Evolutionists struggle to explain the mixing of marine fossils with the dinosaurs and land plants. However, this is actually quite common globally.3 Instead, everything matches perfectly with a Flood interpretation for these rocks and fossils.3
However, the biggest unsolved mystery in the discovery is how these dinosaurs were buried here at the southern tip of Chile.
The authors of the study wrote:
Gonkoken is the first non-hadrosaurid duck-billed dinosaur ever found in Gondwana [southern continents], so its presence so far south poses a challenging biogeographic enigma. Any explanation implies remarkably long [migration] routes, large gaps in between with no records on non-hadrosaurid duckbills, and marine barriers that stopped most Laurasian [northern continents] dinosaurs.1
The evolutionary researchers concluded that the duck-billed dinosaurs must have crossed oceans by island hopping, swimming, or rafting on debris, the problem is there are few islands to use to cross from one continent to another and the oceans separating land masses were many hundreds of miles wide at that point.
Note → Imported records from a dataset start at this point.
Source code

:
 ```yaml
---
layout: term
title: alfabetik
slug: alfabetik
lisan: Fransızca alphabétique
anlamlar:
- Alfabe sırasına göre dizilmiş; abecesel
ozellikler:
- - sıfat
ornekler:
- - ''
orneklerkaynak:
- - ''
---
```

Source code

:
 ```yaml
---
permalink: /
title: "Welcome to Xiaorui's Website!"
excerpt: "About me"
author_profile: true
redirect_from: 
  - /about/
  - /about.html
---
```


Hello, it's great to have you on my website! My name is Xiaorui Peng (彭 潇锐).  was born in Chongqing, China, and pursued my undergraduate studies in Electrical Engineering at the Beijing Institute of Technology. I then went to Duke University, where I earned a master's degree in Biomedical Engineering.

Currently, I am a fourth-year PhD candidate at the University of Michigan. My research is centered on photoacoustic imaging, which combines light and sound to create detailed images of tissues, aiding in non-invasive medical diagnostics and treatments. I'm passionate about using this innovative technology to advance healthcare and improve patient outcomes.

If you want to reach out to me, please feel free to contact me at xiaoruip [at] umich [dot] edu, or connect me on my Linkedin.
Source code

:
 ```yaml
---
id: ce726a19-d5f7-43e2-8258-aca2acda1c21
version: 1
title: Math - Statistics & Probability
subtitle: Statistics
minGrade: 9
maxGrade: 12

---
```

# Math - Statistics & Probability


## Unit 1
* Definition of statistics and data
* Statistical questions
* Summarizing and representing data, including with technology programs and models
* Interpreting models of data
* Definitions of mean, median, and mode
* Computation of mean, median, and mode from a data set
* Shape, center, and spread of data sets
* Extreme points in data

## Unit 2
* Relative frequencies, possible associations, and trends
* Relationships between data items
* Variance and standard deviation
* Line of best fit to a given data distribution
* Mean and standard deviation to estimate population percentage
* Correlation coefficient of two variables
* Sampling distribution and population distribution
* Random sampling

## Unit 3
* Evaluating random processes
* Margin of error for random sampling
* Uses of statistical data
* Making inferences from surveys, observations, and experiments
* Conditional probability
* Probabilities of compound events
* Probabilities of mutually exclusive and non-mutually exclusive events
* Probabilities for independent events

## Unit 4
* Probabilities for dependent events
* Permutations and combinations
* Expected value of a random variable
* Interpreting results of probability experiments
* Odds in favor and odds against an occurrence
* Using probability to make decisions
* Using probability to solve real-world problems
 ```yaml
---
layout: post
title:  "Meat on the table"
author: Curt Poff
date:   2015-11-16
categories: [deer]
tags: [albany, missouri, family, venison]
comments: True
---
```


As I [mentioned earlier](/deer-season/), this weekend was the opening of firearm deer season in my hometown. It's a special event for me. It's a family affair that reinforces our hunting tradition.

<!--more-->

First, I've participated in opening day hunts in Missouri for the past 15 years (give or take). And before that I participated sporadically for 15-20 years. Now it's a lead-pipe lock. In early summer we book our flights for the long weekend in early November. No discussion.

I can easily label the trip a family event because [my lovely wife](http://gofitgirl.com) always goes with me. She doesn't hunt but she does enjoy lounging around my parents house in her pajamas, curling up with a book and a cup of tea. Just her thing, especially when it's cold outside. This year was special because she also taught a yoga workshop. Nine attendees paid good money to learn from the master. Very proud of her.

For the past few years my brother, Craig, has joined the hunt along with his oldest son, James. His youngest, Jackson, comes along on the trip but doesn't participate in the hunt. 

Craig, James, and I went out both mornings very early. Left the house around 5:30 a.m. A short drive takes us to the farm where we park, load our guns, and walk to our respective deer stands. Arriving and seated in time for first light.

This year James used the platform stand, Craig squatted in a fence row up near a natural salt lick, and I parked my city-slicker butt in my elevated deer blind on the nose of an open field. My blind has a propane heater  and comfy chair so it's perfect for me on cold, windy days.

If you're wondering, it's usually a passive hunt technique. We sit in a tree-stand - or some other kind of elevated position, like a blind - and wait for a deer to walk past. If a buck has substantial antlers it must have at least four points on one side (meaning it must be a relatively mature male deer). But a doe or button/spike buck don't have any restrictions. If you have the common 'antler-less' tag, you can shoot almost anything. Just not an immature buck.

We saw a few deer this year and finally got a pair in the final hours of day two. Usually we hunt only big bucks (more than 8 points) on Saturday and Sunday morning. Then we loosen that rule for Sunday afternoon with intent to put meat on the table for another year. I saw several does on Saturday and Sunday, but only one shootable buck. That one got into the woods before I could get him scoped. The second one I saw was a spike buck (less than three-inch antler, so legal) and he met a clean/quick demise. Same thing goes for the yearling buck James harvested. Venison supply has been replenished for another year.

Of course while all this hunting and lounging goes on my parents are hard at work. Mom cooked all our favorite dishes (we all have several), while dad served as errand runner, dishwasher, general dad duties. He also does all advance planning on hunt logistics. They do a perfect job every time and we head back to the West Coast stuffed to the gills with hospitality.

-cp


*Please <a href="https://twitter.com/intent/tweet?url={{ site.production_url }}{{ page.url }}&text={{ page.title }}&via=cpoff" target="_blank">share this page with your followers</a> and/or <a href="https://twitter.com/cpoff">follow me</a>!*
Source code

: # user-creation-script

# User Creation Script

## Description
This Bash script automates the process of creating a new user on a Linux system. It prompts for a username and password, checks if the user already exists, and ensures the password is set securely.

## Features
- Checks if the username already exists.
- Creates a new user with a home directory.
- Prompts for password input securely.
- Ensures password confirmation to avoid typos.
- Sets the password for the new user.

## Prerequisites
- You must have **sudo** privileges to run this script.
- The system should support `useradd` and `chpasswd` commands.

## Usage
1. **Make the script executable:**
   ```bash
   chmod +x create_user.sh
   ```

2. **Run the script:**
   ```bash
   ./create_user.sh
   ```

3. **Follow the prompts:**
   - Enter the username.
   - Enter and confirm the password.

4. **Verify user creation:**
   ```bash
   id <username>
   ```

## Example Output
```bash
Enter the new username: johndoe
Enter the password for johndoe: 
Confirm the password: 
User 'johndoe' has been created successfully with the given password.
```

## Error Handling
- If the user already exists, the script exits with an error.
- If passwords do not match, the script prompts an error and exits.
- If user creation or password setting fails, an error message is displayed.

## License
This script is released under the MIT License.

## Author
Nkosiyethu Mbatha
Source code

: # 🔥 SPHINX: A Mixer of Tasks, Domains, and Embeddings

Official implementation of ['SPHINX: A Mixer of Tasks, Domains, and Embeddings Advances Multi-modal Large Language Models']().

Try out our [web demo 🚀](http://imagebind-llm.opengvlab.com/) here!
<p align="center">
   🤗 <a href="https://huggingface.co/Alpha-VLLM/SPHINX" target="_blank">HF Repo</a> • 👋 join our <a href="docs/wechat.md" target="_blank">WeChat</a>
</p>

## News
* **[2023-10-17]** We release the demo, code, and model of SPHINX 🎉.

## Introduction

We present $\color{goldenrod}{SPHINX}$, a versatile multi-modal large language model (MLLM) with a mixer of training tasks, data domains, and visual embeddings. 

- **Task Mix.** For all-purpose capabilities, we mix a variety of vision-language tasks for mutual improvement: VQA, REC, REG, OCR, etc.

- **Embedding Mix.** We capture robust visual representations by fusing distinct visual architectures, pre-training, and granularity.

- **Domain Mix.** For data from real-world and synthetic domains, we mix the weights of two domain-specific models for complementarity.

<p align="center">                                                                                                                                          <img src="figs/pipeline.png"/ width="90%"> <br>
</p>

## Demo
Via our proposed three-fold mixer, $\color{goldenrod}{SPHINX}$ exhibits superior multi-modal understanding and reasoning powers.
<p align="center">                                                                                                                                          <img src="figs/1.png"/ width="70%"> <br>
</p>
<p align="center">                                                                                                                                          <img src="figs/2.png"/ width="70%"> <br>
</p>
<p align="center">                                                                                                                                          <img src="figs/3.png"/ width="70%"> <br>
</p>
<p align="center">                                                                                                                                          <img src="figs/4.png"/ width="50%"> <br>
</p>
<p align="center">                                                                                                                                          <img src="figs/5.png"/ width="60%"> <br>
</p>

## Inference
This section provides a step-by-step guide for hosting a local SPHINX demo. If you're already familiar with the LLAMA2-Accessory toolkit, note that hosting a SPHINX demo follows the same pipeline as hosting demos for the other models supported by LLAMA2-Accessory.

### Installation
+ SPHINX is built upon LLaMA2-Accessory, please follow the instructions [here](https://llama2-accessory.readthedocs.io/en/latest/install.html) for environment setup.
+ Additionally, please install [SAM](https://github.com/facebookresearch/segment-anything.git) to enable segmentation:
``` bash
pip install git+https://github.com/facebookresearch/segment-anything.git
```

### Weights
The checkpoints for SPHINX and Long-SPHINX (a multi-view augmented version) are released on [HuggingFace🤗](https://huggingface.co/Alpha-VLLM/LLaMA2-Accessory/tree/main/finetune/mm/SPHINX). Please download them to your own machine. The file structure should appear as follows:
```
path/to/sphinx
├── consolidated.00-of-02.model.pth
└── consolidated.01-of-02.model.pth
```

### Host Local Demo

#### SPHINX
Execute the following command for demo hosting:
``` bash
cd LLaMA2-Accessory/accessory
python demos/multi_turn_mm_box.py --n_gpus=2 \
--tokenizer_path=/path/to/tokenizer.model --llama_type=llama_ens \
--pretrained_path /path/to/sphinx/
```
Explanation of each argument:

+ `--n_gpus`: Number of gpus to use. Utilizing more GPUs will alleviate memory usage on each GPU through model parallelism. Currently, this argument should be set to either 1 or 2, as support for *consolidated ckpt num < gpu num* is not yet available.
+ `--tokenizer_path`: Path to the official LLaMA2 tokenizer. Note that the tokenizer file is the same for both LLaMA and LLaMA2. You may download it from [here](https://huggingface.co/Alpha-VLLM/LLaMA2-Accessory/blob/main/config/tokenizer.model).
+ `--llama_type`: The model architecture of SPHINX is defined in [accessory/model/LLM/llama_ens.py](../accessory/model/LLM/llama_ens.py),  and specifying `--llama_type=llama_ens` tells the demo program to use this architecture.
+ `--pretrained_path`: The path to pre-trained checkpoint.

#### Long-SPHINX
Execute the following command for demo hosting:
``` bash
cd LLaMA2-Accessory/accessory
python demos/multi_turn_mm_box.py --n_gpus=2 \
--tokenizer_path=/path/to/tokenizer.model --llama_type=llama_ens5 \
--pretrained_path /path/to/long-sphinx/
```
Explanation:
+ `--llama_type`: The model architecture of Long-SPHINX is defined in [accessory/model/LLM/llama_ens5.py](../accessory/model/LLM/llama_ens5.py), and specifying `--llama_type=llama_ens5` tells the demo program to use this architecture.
But that didn’t stop the evolutionary paleontologists from creating a tall tale that repeatedly borders on the impossible. They wrote:
Whatever the case, duck-billed dinosaurs had the highest vagility (dispersal capacity) documented [at least claimed] for any dinosaurs, with the greatest number of dispersal events that likely crossed marine barriers, namely between Asia and Laramidia [Rocky Mountain region], Appalachia and Laramidia (twice), Europe and Appalachia, Asia and Europe (twice), Europe and North Africa, Laramidia and South America, and South America and Antarctica.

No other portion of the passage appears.